King Roselli Architetti is an architecture and design practice concerned with the conception, development and realisation of projects which range from new buildings to designed objects.

King Roselli Architetti was commissioned to design the exteriors of this large hotel in front of Malpensa International Airport as a result of competition winning entry for the overall design of the building.

Despite its size (420m long, 64m wide, 21m high) the building was conceived as a design object. Partly because Milan is Italy’s design capital, and partly because they were interested in investigating the technical and architectural properties of a skin or membrane to be perceived dynamically as façade not only on its four sides but also the roof- visible from the access road to the airport complex. The hotel has 436 rooms, a conference centre, a spa accessible directly from the airport.

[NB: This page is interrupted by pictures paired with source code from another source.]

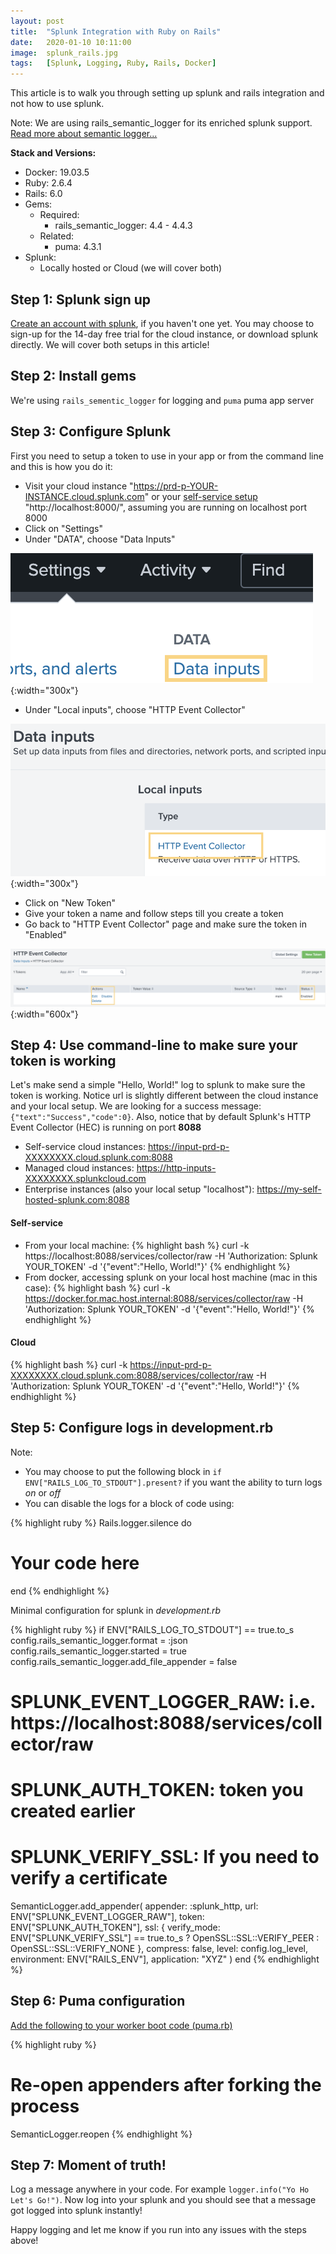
 ```yaml
---
layout: post
title:  "Splunk Integration with Ruby on Rails"
date:   2020-01-10 10:11:00
image:  splunk_rails.jpg
tags:   [Splunk, Logging, Ruby, Rails, Docker]
---
```


This article is to walk you through setting up splunk and rails integration and not how to use splunk.

Note: We are using rails_semantic_logger for its enriched splunk support. [Read more about semantic logger...](http://rocketjob.github.io/semantic_logger/rails)

**Stack and Versions:**
- Docker: 19.03.5
- Ruby: 2.6.4
- Rails: 6.0
- Gems:
    + Required:
        * rails_semantic_logger: 4.4 - 4.4.3
    + Related:
        * puma: 4.3.1
- Splunk: 
    + Locally hosted or Cloud (we will cover both)


## Step 1: Splunk sign up
[Create an account with splunk](https://www.splunk.com/), if you haven't one yet. You may choose to sign-up for the 14-day free trial for the cloud instance, or download splunk directly. We will cover both setups in this article!

## Step 2: Install gems
We're using `rails_sementic_logger` for logging and `puma` puma app server

## Step 3: Configure Splunk
First you need to setup a token to use in your app or from the command line and this is how you do it:
- Visit your cloud instance "https://prd-p-YOUR-INSTANCE.cloud.splunk.com" or your [self-service setup](https://splk.it/38OT28D) "http://localhost:8000/", assuming you are running on localhost port 8000
- Click on "Settings"
- Under "DATA", choose "Data Inputs"
 
![](/img/splunk_rails/setting_data_input.png){:width="300x"}

- Under "Local inputs", choose "HTTP Event Collector"

![](/img/splunk_rails/http_event_collector.png){:width="300x"}

- Click on "New Token"
- Give your token a name and follow steps till you create a token
- Go back to "HTTP Event Collector" page and make sure the token in "Enabled"

![](/img/splunk_rails/token_status_enabled.png){:width="600x"}

## Step 4: Use command-line to make sure your token is working
Let's make send a simple "Hello, World!" log to splunk to make sure the token is working. Notice url is slightly different between the cloud instance and your local setup. We are looking for a success message: `{"text":"Success","code":0}`. Also, notice that by default Splunk's HTTP Event Collector (HEC) is running on port **8088**
- Self-service cloud instances: https://input-prd-p-XXXXXXXX.cloud.splunk.com:8088
- Managed cloud instances: https://http-inputs-XXXXXXXX.splunkcloud.com
- Enterprise instances (also your local setup "localhost"): https://my-self-hosted-splunk.com:8088

#### Self-service
- From your local machine: 
{% highlight bash %}
curl -k https://localhost:8088/services/collector/raw -H 'Authorization: Splunk YOUR_TOKEN' -d '{"event":"Hello, World!"}'
{% endhighlight %}
- From docker, accessing splunk on your local host machine (mac in this case): 
{% highlight bash %}
curl -k https://docker.for.mac.host.internal:8088/services/collector/raw -H 'Authorization: Splunk YOUR_TOKEN' -d '{"event":"Hello, World!"}'
{% endhighlight %}
#### Cloud
{% highlight bash %}
curl -k https://input-prd-p-XXXXXXXX.cloud.splunk.com:8088/services/collector/raw -H 'Authorization: Splunk YOUR_TOKEN' -d '{"event":"Hello, World!"}'
{% endhighlight %}

## Step 5: Configure logs in development.rb
Note: 
- You may choose to put the following block in `if ENV["RAILS_LOG_TO_STDOUT"].present?` if you want the ability to turn logs _on_ or _off_
- You can disable the logs for a block of code using:

{% highlight ruby %}
Rails.logger.silence do
  # Your code here
end
{% endhighlight %}

Minimal configuration for splunk in _development.rb_

{% highlight ruby %}
if ENV["RAILS_LOG_TO_STDOUT"] == true.to_s
  config.rails_semantic_logger.format = :json
  config.rails_semantic_logger.started = true
  config.rails_semantic_logger.add_file_appender = false

  # SPLUNK_EVENT_LOGGER_RAW: i.e. https://localhost:8088/services/collector/raw
  # SPLUNK_AUTH_TOKEN: token you created earlier
  # SPLUNK_VERIFY_SSL: If you need to verify a certificate

  SemanticLogger.add_appender(
    appender: :splunk_http,
    url: ENV["SPLUNK_EVENT_LOGGER_RAW"],
    token: ENV["SPLUNK_AUTH_TOKEN"],
    ssl: { verify_mode: ENV["SPLUNK_VERIFY_SSL"] == true.to_s ? OpenSSL::SSL::VERIFY_PEER : OpenSSL::SSL::VERIFY_NONE },
    compress: false,
    level: config.log_level,
    environment: ENV["RAILS_ENV"],
    application: "XYZ"
  )
end
{% endhighlight %}

## Step 6: Puma configuration
[Add the following to your worker boot code (puma.rb)](https://rdoc.info/gems/rails_semantic_logger/1.5.0/frames)

{% highlight ruby %}
  # Re-open appenders after forking the process
  SemanticLogger.reopen
{% endhighlight %}


## Step 7: Moment of truth!
Log a message anywhere in your code. For example `logger.info("Yo Ho Let's Go!")`. Now log into your splunk and you should see that a message got logged into splunk instantly!


Happy logging and let me know if you run into any issues with the steps above!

The layouts of the rooms are organised in seven bays separated by courtyards which give a bar-code form to the plan and avoid a direct view from the airport into guest rooms. The western face of the hotel is left open to emphasis the horizontality of the volume with shallow water pools set into the lower level at the ends.

Façade On the open side these blocks of rooms articulate the façade in an irregular sequence of solid and void. The solids in turn are articulated by a series of thick sculptural PVC blackout curtains which give both depth and dynamic to the overall elevation. Though normally considered an item of interior design, the black-out curtains were seen as an integral part of the façade from an early stage. The regularity on the mullion and transom grid is syncopated by the irregularity of the curtains seen through the extra-clear glass.

The reception hall is also developed with walls made of a white satin PVC membrane with recessed spots and natural plants on the back. The movement of people as they arrive and leave the airport, the tension created between solid and void, curved and straight line, the play of light reflected off and through the building , provide a variation of views and give a dynamic to the architecture that were looking for.